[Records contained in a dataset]

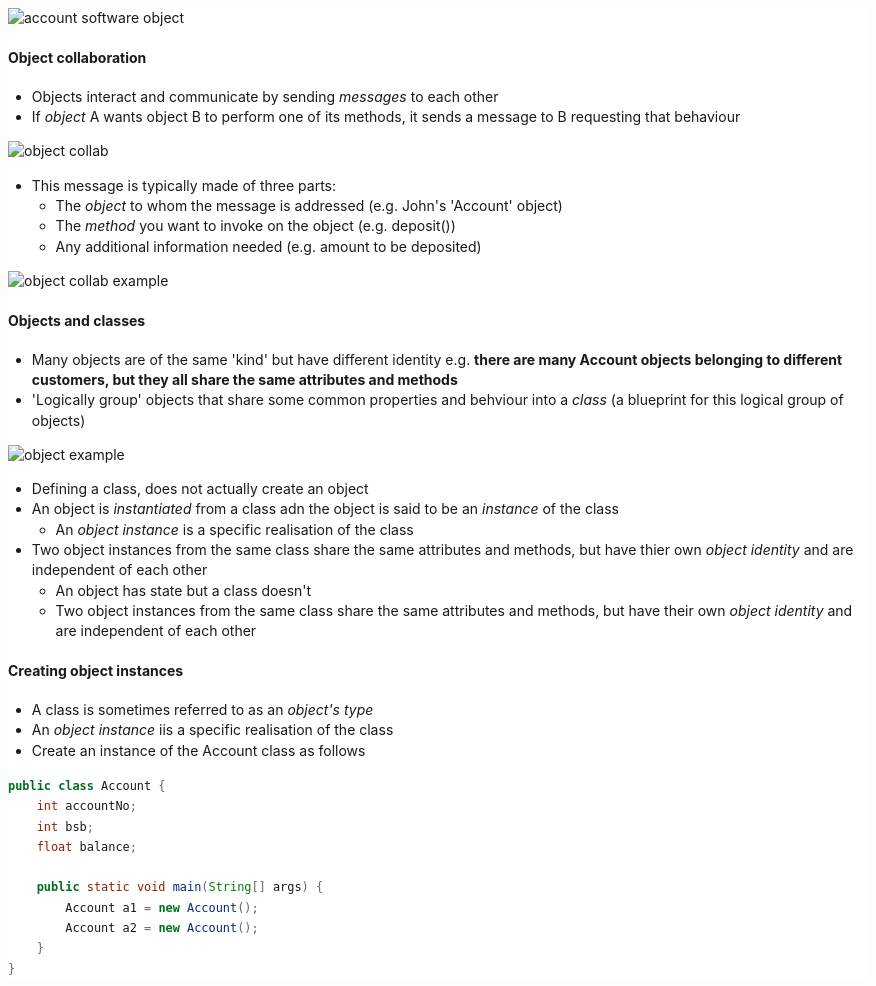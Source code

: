 ![account software object](../img/account-software-object.png)

#### Object collaboration

- Objects interact and communicate by sending _messages_ to each other
- If _object_ A wants object B to perform one of its methods, it sends a message to B requesting that behaviour

![object collab](../img/object-collab-1.png)

- This message is typically made of three parts:
  - The _object_ to whom the message is addressed (e.g. John's 'Account' object)
  - The _method_ you want to invoke on the object (e.g. deposit())
  - Any additional information needed (e.g. amount to be deposited)

![object collab example](../img/object-collab-2.png)

#### Objects and classes

- Many objects are of the same 'kind' but have different identity e.g. **there are many Account objects belonging to different customers, but they all share the same attributes and methods**
- 'Logically group' objects that share some common properties and behviour into a _class_ (a blueprint for this logical group of objects)

![object example](../img/object-example.png)

- Defining a class, does not actually create an object
- An object is _instantiated_ from a class adn the object is said to be an _instance_ of the class
  - An _object instance_ is a specific realisation of the class
- Two object instances from the same class share the same attributes and methods, but have thier own _object identity_ and are independent of each other
  - An object has state but a class doesn't
  - Two object instances from the same class share the same attributes and methods, but have their own _object identity_ and are independent of each other

#### Creating object instances

- A class is sometimes referred to as an _object's type_
- An _object instance_ iis a specific realisation of the class
- Create an instance of the Account class as follows

```java
public class Account {
    int accountNo;
    int bsb;
    float balance;

    public static void main(String[] args) {
        Account a1 = new Account();
        Account a2 = new Account();
    }
}
```

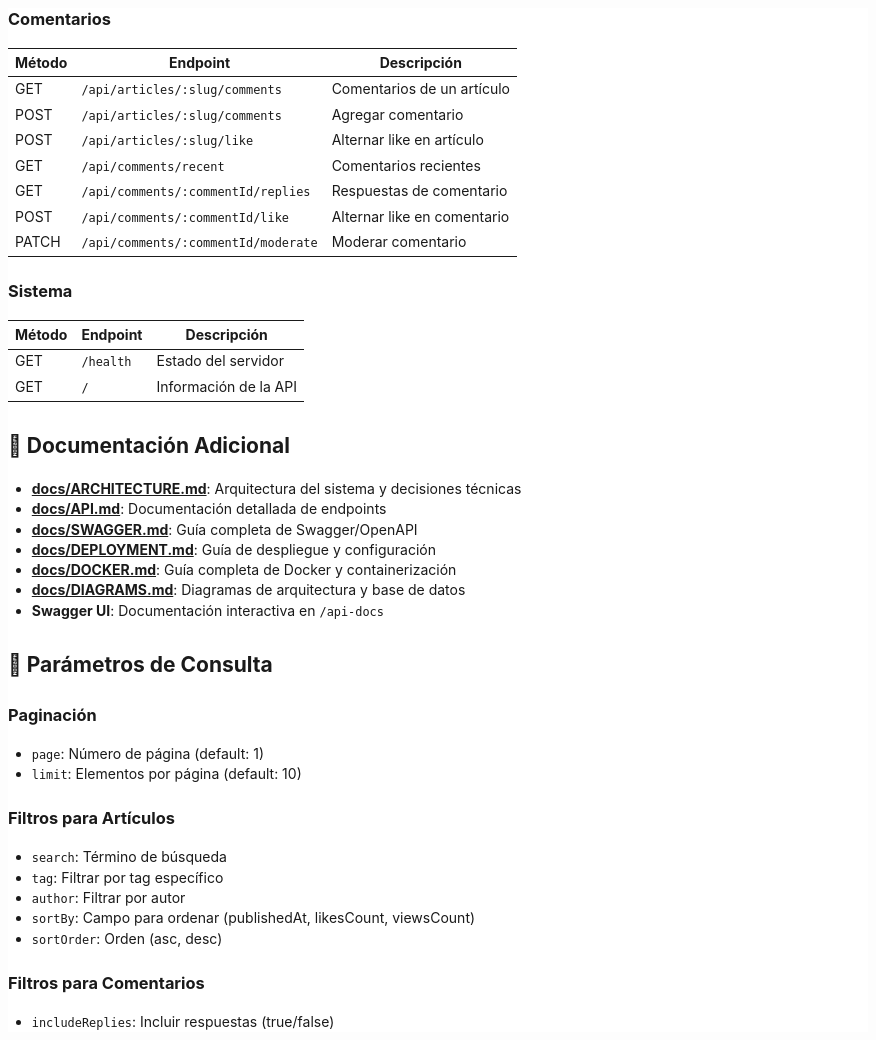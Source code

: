 ### Comentarios

| Método | Endpoint | Descripción |
|--------|----------|-------------|
| GET | `/api/articles/:slug/comments` | Comentarios de un artículo |
| POST | `/api/articles/:slug/comments` | Agregar comentario |
| POST | `/api/articles/:slug/like` | Alternar like en artículo |
| GET | `/api/comments/recent` | Comentarios recientes |
| GET | `/api/comments/:commentId/replies` | Respuestas de comentario |
| POST | `/api/comments/:commentId/like` | Alternar like en comentario |
| PATCH | `/api/comments/:commentId/moderate` | Moderar comentario |

### Sistema

| Método | Endpoint | Descripción |
|--------|----------|-------------|
| GET | `/health` | Estado del servidor |
| GET | `/` | Información de la API |

## 📖 Documentación Adicional

- **[docs/ARCHITECTURE.md](./docs/ARCHITECTURE.md)**: Arquitectura del sistema y decisiones técnicas
- **[docs/API.md](./docs/API.md)**: Documentación detallada de endpoints
- **[docs/SWAGGER.md](./docs/SWAGGER.md)**: Guía completa de Swagger/OpenAPI
- **[docs/DEPLOYMENT.md](./docs/DEPLOYMENT.md)**: Guía de despliegue y configuración
- **[docs/DOCKER.md](./docs/DOCKER.md)**: Guía completa de Docker y containerización
- **[docs/DIAGRAMS.md](./docs/DIAGRAMS.md)**: Diagramas de arquitectura y base de datos
- **Swagger UI**: Documentación interactiva en `/api-docs`

## 🔧 Parámetros de Consulta

### Paginación
- `page`: Número de página (default: 1)
- `limit`: Elementos por página (default: 10)

### Filtros para Artículos
- `search`: Término de búsqueda
- `tag`: Filtrar por tag específico
- `author`: Filtrar por autor
- `sortBy`: Campo para ordenar (publishedAt, likesCount, viewsCount)
- `sortOrder`: Orden (asc, desc)

### Filtros para Comentarios
- `includeReplies`: Incluir respuestas (true/false)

WHAT THE EXERCISE ASKS:
Give the number of lines in the entries that include the string "POST", and nothing more.

RESPONSE TO THE EXERCISE:
3